Vulcano também seguiu em frente ao vencer o Nacional, por 1-0. Recorde-se que na terça-feira, na partida que abriu a eliminatória, o Maxaquene bateu o Estrela Vermelha, por 3-1. Fica adiado para uma data a anunciar o Ferroviário-Águias Especiais.

 

O Costa do Sol sofreu a bem sofrer para levar de vencida o Desportivo. A equipa “alvi-negra” surpreendeu ao entrar ao ataque e aos dois minutos já ganhava. Eugénio, na sequência de um desentendimento entre o defesa Chico e Txando, aproveitou para gelar as bancadas do Costa do Sol. Mas a festa dos “alvi-negros” durou pouco tempo, já que os “canarinhos” chegaram ao empate através de um livre. Kito cruzou e Chico, livre de marcação, cabeceou certeiro, perante o desespero do treinador Erasmo Ceifane, que tanto apelou para a marcação.

 

Que início de jogo electrizante. Em quatro minutos, dois golos. Nas bancadas o público estava animado. Queria ver mais golos e Malate fez  a vontade dos adeptos do Desportivo. Com um cabeceamento imparável voltou a balançar as redes de Txando.

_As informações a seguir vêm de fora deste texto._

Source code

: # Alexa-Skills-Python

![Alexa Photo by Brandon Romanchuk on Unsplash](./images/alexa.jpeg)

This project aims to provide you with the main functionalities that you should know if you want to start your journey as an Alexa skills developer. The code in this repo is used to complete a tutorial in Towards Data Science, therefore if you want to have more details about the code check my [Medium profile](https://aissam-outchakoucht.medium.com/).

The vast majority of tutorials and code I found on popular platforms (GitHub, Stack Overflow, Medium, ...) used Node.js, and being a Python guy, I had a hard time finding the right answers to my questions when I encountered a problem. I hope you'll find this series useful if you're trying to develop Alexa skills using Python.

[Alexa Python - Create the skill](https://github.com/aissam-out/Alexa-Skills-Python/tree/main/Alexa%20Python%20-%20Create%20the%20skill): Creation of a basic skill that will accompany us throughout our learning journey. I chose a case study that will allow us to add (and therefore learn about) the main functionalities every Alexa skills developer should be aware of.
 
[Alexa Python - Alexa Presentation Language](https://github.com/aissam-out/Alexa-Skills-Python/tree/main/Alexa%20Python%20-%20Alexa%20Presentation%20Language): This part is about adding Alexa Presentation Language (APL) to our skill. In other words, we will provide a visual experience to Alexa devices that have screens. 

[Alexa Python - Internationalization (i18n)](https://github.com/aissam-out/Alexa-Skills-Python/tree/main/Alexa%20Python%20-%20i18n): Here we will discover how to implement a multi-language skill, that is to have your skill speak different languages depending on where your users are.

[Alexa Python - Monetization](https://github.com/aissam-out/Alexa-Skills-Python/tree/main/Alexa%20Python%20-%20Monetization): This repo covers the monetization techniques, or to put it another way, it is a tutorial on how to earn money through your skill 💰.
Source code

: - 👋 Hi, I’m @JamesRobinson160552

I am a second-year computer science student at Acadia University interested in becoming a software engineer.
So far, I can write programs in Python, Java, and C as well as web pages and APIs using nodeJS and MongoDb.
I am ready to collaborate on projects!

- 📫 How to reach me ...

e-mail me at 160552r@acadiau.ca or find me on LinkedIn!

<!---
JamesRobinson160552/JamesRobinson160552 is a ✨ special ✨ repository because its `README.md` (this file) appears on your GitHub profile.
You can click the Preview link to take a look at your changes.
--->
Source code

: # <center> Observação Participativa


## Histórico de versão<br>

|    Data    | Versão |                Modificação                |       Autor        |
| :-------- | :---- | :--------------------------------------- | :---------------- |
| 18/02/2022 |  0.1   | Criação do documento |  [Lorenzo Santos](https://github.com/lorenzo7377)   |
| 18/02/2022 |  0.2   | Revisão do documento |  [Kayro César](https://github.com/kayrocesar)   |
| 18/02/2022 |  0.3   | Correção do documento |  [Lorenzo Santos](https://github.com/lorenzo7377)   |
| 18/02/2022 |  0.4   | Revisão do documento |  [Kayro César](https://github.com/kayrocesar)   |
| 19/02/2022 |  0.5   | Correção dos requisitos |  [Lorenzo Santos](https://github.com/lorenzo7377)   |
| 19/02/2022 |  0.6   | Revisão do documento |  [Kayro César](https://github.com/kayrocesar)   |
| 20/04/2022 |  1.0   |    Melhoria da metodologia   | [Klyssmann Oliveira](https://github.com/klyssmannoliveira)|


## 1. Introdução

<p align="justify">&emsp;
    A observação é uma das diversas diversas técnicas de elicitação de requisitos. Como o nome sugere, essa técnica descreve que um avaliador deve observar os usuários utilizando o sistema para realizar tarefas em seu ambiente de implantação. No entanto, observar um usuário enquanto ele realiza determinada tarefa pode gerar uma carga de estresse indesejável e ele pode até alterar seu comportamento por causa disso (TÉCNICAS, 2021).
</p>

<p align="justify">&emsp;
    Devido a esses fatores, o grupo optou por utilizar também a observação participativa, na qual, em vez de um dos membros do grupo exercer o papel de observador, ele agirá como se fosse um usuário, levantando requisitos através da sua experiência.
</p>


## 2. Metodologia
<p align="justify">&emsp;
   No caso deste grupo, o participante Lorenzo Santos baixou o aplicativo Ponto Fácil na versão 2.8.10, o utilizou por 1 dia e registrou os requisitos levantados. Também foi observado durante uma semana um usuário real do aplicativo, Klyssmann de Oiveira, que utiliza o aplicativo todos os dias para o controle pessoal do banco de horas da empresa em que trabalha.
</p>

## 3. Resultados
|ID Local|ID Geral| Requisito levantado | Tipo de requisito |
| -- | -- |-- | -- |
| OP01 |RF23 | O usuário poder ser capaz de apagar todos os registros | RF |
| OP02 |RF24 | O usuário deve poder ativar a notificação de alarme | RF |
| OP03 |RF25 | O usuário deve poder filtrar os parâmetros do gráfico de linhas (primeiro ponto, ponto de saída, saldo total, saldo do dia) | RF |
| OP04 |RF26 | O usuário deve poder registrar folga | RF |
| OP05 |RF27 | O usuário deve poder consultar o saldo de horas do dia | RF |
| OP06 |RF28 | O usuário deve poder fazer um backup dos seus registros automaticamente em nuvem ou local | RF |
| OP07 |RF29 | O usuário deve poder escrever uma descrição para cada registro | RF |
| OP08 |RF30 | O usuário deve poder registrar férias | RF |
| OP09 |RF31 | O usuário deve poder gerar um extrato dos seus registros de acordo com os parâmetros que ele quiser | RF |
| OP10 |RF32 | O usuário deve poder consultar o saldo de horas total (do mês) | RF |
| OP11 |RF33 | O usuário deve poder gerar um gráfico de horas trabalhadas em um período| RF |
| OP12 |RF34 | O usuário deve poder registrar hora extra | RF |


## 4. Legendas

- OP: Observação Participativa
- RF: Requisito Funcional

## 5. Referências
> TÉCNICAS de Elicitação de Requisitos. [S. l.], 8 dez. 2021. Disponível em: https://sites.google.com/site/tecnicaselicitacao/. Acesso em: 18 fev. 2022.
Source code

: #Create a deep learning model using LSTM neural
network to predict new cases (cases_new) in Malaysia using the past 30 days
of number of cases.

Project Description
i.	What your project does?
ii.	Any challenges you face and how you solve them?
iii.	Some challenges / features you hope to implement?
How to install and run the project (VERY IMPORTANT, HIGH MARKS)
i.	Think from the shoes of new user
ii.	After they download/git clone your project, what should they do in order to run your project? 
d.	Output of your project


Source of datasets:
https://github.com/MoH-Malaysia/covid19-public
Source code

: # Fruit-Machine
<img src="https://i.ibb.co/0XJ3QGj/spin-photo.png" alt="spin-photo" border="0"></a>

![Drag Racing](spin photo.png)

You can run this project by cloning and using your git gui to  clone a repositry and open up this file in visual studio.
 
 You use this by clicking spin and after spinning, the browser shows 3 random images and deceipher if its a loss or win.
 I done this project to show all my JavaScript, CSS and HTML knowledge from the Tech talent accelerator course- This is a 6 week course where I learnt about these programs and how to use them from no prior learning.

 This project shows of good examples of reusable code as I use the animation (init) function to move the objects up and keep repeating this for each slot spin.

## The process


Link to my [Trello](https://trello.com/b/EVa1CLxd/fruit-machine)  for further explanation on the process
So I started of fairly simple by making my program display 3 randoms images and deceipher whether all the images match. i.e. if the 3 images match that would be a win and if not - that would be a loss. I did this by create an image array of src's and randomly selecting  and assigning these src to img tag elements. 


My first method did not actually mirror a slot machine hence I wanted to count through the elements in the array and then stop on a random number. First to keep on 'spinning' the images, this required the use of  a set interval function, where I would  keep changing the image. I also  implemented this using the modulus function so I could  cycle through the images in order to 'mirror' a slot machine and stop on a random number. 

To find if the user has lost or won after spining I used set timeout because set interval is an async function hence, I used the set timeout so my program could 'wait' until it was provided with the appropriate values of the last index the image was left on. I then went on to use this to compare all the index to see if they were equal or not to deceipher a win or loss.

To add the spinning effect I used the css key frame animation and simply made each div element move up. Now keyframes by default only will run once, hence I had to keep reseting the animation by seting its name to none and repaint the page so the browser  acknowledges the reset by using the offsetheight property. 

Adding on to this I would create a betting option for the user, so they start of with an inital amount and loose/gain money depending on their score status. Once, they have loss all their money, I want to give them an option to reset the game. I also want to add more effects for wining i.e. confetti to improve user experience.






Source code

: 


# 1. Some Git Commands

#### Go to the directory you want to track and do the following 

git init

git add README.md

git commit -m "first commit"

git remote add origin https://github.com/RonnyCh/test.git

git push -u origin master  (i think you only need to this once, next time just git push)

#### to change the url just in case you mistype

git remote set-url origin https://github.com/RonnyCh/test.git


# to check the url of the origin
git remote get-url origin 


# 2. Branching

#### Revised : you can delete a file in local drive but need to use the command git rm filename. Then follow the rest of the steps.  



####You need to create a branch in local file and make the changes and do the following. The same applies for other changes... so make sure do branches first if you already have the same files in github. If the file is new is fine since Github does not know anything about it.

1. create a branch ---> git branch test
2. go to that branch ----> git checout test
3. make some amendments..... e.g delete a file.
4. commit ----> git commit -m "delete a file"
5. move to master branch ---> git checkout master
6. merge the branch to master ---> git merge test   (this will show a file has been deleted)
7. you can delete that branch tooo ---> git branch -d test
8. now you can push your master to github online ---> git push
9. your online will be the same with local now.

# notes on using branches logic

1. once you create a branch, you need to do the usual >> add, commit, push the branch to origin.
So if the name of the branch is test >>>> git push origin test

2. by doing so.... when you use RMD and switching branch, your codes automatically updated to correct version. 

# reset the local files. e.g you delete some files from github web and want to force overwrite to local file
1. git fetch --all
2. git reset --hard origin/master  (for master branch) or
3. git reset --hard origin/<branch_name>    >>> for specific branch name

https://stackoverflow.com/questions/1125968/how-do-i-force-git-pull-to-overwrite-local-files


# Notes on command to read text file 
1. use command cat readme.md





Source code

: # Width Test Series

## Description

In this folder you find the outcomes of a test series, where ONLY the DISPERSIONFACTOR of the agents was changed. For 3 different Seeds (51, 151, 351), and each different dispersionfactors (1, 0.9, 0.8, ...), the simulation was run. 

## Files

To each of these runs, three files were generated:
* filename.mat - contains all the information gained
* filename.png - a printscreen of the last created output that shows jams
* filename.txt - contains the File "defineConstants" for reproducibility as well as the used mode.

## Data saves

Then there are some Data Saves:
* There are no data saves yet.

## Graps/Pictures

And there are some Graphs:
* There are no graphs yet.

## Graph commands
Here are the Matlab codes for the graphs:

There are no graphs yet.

Com um esquema de jogo arrojado, estavam lá os “alvi-negros” dispostos a contrariarem o favoritismo “canarinho”. Feridos na alma e no orgulho, os treinados de Nelson Santos puxaram dos galões e por pouco restabeleciam a igualdade. O gigante ganês Idrissu quis colocar a bola junto ao poste, mas acabou tirando mal as medidas da baliza de Stefane. Idrissu não desistia. Estava motivado após o golo apontado diante da UD Songo no último domingo para o Moçambola.

 

Há um penalte a favor dos “alvi-negros” a castigar falta de Aguiar sobre Malate. O árbitro não hesitou em apontar para a marca da grande penalte. A responsabilidade da marcação estava do lado de Eugénio, autor do primeiro golo, mas que desta vez perdeu no duelo com Txando, que bem adivinhou para o lado onde ia a bola. O Desportivo perdia uma soberana oportunidade de aumentar a vantagem. Pela forma como a equipa “alvi-negra” se exibia, parecia ser a de primeira linha e não ao contrário como se previa. A verdade é que o Costa do Sol se pode dar por satisfeito por não ter saído a perder por mais, já que fazia muito pouco para empatar enquanto os visitantes ficaram mais perto do 3-1, quando Milton atirou à trave.

 

Na segunda parte,  a turma “alvi-negra” baixou as linhas, oferecendo a iniciativa de jogo ao Costa do Sol que não encontrava argumentos para esboçar uma jogada com princípio, meio e fim. Só de bola parada, na marcação de um livre é que criou apuros. Isac obrigou Stefane a uma defesa para canto. Apesar de não encontrar o caminho para gizar a baliza adversária, o Costa do Sol continuava a acreditar que era possível chegar ao golo e foi numa situação de bola parada, desta feita, na marcação de um pontapé de canto que os “canarinhos” chegaram ao empate. Chico elevou-se mais alto e cabeceou certeiro, fazendo o seu segundo golo e acima de tudo evitando uma eliminação da sua equipa, pelo menos no período regulamentar.

 

Logo no início do prolongamento, o Desportivo poderia ter marcado. Dinis, isolado, chutou para a defesa da tarde de Txando, na jogada relevante dos primeiros 15 minutos. O último quatro de hora foi de sonho para o Costa do Sol, visto que no primeiro minuto passou para a frente no marcador com um golo outra vez de cabeça de Mbulu, com Kito a fazer um cruzamento com conta, peso e medida.

 

O Desportivo ainda tentou correr atrás do prejuízo, mas já não tinha discernimento para evitar a eliminação.

 

FICHA TÉCNICA

 

ÁRBITRO: Paulo Jones, auxiliado por Ivo Muiambo e Chadeque Cumbe. Quarto árbitro: Jorge Chavane.

 

C. SOL:  Txando; Aguiar (Manucho), Gerson e Chico; Lolo, Dito, Kito,  Artur (Ruben) e Isac; Lineker e Idrissu (Mbulu).

 

DESPORTIVO: Stefane; Beto, Luís, Alexandre e Marcoa; Malate, Milton, Dário e Arsénio (Dinis); Eugénio (Dinho) e Stélio (Milagre).

 

DISCIPLINA: Cartões amarelos para Dito, Eugénio e Marcoa.

 

IVO TAVARES

 

 

Fonte:Jornal Noticias

publicado por Vaxko Zakarias às 11:38
 O que é? |  O que é? | favorito
Quarta-feira, 05 DE Outubro 2016

 

COM a vitória por 1-0 sobre o Ferroviário de Maputo na segunda “mão” das meias-finais disputadas no domingo, o Maxaquene qualificou-se para a 13.ª final da Taça de Moçambique do seu historial, tendo vencido nove das 12 batalhas decisivas que travou.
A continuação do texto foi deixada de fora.